囁く罠
ルインフィートの期待とは裏腹に、ガーラの家族は寝てしまっていた。ローネも今は夢の中だと思うと、少し損をしたような気分に陥った。とりあえず、様子がおかしいガーラの側にいてくださいと、ザハンに頼まれてきてみたものの、いったい何をしてやれば、どんな言葉をかけてやればいいかわからない。ルインフィートはただ黙ってガーラの後をついていった。彼の部屋の前まで来たところで、家に着いて初めてガーラが言葉を発する。
「俺、ひと風呂浴びてくるけど、お前は?」
お前は? ときかれても、既に入浴は済ませている。それに、一緒に入って背中を流してやるという気分にもならなかった。ルインフィートは極端に人に肌を見せることを嫌っていた。どんなに暑くても必ず長袖の、ある程度首も隠れる服を着ていた。
「お前の部屋で待ってるよ」
でも、待って何をしていればいいのだろう。ルインフィートはそう思ったが、側にいるだけでガーラがいつもの平穏で優しいガーラに戻るなら、それでいいと思った。

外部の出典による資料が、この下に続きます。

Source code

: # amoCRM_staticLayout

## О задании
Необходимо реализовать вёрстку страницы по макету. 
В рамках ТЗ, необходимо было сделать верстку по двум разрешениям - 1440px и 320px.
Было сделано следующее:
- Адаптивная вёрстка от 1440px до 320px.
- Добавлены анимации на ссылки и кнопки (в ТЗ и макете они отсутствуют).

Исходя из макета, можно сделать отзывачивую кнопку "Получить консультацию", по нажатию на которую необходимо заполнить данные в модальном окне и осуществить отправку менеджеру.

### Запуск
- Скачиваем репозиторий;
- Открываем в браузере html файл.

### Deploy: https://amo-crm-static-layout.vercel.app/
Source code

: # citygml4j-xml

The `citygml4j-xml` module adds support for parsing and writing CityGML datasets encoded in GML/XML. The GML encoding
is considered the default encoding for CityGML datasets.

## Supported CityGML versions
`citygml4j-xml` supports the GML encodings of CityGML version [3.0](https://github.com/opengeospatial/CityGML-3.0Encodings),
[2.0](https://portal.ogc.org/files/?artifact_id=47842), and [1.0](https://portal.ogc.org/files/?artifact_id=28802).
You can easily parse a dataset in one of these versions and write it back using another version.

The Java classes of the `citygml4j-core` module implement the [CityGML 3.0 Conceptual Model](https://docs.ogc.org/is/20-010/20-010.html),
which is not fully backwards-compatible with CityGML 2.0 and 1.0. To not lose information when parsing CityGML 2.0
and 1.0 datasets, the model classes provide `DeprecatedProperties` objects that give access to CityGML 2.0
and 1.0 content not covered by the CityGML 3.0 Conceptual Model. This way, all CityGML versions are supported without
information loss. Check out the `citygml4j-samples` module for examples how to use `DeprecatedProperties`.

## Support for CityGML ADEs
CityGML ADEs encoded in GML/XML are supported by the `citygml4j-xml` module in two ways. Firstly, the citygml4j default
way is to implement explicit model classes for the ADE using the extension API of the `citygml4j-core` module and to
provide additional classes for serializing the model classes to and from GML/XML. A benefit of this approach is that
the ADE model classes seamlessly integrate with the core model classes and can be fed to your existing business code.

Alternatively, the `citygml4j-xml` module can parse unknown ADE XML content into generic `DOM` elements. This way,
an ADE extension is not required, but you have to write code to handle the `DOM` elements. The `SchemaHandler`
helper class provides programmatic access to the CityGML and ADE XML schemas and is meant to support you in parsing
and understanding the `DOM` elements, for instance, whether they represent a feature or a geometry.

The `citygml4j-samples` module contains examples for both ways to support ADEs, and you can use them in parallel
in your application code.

ルインフィートはガーラの部屋の扉を開けた。すると、部屋の中から不思議な香りが漂い、彼の鼻を刺激した。
「なんだ……この香り……」
部屋のすみにぼんやりとローソクの火がともっている。男のくせに香をたいているのかと思ったが、それはそれでガーラらしいやと思わず微笑みをこぼした。心が落ち着くような安らかな香りだった。安らかすぎてルインフィートは眠気をもよおし、いつのまにか眠ってしまっていた。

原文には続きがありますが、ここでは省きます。